THE TASK ::
Set down the data below once more, precisely as it reads.

Dataset entries:

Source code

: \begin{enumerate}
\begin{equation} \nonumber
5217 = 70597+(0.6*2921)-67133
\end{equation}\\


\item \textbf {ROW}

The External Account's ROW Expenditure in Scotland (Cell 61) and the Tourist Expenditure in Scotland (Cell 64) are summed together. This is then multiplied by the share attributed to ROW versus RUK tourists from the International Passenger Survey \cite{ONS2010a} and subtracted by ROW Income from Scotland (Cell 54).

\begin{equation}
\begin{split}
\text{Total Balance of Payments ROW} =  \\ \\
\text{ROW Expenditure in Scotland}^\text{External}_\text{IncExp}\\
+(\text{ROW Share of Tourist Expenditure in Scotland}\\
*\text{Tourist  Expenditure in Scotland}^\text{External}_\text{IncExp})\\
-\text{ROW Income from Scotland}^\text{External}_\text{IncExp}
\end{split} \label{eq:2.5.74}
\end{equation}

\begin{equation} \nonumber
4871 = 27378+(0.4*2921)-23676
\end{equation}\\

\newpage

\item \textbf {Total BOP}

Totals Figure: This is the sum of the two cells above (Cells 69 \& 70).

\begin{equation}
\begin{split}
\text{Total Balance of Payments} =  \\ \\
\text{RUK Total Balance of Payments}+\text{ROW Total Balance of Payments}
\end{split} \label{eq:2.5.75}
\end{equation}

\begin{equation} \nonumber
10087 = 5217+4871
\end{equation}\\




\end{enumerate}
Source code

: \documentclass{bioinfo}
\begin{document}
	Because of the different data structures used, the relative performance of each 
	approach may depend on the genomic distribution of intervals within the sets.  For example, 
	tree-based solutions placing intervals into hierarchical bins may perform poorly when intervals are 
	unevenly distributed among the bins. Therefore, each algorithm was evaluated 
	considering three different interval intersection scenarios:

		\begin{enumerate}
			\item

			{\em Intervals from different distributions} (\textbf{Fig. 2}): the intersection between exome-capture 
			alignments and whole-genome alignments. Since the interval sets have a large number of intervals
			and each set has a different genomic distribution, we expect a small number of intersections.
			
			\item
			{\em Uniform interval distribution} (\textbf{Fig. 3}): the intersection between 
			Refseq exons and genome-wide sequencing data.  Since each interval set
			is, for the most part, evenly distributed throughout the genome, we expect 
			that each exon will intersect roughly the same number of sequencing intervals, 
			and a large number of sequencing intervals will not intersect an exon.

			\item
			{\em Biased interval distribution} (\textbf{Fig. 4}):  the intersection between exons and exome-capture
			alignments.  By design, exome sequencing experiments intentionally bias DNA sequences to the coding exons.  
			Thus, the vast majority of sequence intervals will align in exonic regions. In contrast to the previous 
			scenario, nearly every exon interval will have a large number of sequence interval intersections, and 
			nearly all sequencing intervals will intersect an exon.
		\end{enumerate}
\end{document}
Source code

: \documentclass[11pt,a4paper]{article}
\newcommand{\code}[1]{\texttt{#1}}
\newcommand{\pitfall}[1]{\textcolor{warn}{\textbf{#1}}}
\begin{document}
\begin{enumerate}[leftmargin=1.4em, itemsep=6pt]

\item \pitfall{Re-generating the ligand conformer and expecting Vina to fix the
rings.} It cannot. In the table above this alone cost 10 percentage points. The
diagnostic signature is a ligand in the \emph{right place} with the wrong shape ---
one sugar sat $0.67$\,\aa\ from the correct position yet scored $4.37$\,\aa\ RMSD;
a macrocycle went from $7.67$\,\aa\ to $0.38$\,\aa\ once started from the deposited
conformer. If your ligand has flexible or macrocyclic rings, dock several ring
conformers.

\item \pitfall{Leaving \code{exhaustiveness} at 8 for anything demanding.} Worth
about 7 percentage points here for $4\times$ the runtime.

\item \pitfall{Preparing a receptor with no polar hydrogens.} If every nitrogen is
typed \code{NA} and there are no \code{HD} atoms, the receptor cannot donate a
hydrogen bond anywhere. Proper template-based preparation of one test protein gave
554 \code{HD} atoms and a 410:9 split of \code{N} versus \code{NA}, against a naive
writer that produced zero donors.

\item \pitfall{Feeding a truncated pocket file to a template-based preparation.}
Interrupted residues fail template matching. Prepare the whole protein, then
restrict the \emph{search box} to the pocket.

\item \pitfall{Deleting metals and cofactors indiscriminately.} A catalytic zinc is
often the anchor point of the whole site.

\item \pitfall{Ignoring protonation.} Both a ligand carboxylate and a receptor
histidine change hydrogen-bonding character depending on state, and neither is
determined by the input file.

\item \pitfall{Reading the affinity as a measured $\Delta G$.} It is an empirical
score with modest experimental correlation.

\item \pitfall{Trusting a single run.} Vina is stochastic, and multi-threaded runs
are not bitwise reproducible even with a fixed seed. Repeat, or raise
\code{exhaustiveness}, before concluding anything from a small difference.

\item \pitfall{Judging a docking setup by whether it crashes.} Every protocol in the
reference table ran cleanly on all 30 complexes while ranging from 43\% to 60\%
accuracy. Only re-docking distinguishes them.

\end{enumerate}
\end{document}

SOLUTION FOR THIS PROBLEM ::
Source code

: \begin{enumerate}
\begin{equation} \nonumber
5217 = 70597+(0.6*2921)-67133
\end{equation}\\


\item \textbf {ROW}

The External Account's ROW Expenditure in Scotland (Cell 61) and the Tourist Expenditure in Scotland (Cell 64) are summed together. This is then multiplied by the share attributed to ROW versus RUK tourists from the International Passenger Survey \cite{ONS2010a} and subtracted by ROW Income from Scotland (Cell 54).

\begin{equation}
\begin{split}
\text{Total Balance of Payments ROW} =  \\ \\
\text{ROW Expenditure in Scotland}^\text{External}_\text{IncExp}\\
+(\text{ROW Share of Tourist Expenditure in Scotland}\\
*\text{Tourist  Expenditure in Scotland}^\text{External}_\text{IncExp})\\
-\text{ROW Income from Scotland}^\text{External}_\text{IncExp}
\end{split} \label{eq:2.5.74}
\end{equation}

\begin{equation} \nonumber
4871 = 27378+(0.4*2921)-23676
\end{equation}\\

\newpage

\item \textbf {Total BOP}

Totals Figure: This is the sum of the two cells above (Cells 69 \& 70).

\begin{equation}
\begin{split}
\text{Total Balance of Payments} =  \\ \\
\text{RUK Total Balance of Payments}+\text{ROW Total Balance of Payments}
\end{split} \label{eq:2.5.75}
\end{equation}

\begin{equation} \nonumber
10087 = 5217+4871
\end{equation}\\




\end{enumerate}
Source code

: \documentclass{bioinfo}
\begin{document}
	Because of the different data structures used, the relative performance of each 
	approach may depend on the genomic distribution of intervals within the sets.  For example, 
	tree-based solutions placing intervals into hierarchical bins may perform poorly when intervals are 
	unevenly distributed among the bins. Therefore, each algorithm was evaluated 
	considering three different interval intersection scenarios:

		\begin{enumerate}
			\item

			{\em Intervals from different distributions} (\textbf{Fig. 2}): the intersection between exome-capture 
			alignments and whole-genome alignments. Since the interval sets have a large number of intervals
			and each set has a different genomic distribution, we expect a small number of intersections.
			
			\item
			{\em Uniform interval distribution} (\textbf{Fig. 3}): the intersection between 
			Refseq exons and genome-wide sequencing data.  Since each interval set
			is, for the most part, evenly distributed throughout the genome, we expect 
			that each exon will intersect roughly the same number of sequencing intervals, 
			and a large number of sequencing intervals will not intersect an exon.

			\item
			{\em Biased interval distribution} (\textbf{Fig. 4}):  the intersection between exons and exome-capture
			alignments.  By design, exome sequencing experiments intentionally bias DNA sequences to the coding exons.  
			Thus, the vast majority of sequence intervals will align in exonic regions. In contrast to the previous 
			scenario, nearly every exon interval will have a large number of sequence interval intersections, and 
			nearly all sequencing intervals will intersect an exon.
		\end{enumerate}
\end{document}
Source code

: \documentclass[11pt,a4paper]{article}
\newcommand{\code}[1]{\texttt{#1}}
\newcommand{\pitfall}[1]{\textcolor{warn}{\textbf{#1}}}
\begin{document}
\begin{enumerate}[leftmargin=1.4em, itemsep=6pt]

\item \pitfall{Re-generating the ligand conformer and expecting Vina to fix the
rings.} It cannot. In the table above this alone cost 10 percentage points. The
diagnostic signature is a ligand in the \emph{right place} with the wrong shape ---
one sugar sat $0.67$\,\aa\ from the correct position yet scored $4.37$\,\aa\ RMSD;
a macrocycle went from $7.67$\,\aa\ to $0.38$\,\aa\ once started from the deposited
conformer. If your ligand has flexible or macrocyclic rings, dock several ring
conformers.

\item \pitfall{Leaving \code{exhaustiveness} at 8 for anything demanding.} Worth
about 7 percentage points here for $4\times$ the runtime.

\item \pitfall{Preparing a receptor with no polar hydrogens.} If every nitrogen is
typed \code{NA} and there are no \code{HD} atoms, the receptor cannot donate a
hydrogen bond anywhere. Proper template-based preparation of one test protein gave
554 \code{HD} atoms and a 410:9 split of \code{N} versus \code{NA}, against a naive
writer that produced zero donors.

\item \pitfall{Feeding a truncated pocket file to a template-based preparation.}
Interrupted residues fail template matching. Prepare the whole protein, then
restrict the \emph{search box} to the pocket.

\item \pitfall{Deleting metals and cofactors indiscriminately.} A catalytic zinc is
often the anchor point of the whole site.

\item \pitfall{Ignoring protonation.} Both a ligand carboxylate and a receptor
histidine change hydrogen-bonding character depending on state, and neither is
determined by the input file.

\item \pitfall{Reading the affinity as a measured $\Delta G$.} It is an empirical
score with modest experimental correlation.

\item \pitfall{Trusting a single run.} Vina is stochastic, and multi-threaded runs
are not bitwise reproducible even with a fixed seed. Repeat, or raise
\code{exhaustiveness}, before concluding anything from a small difference.

\item \pitfall{Judging a docking setup by whether it crashes.} Every protocol in the
reference table ran cleanly on all 30 complexes while ranging from 43\% to 60\%
accuracy. Only re-docking distinguishes them.

\end{enumerate}
\end{document}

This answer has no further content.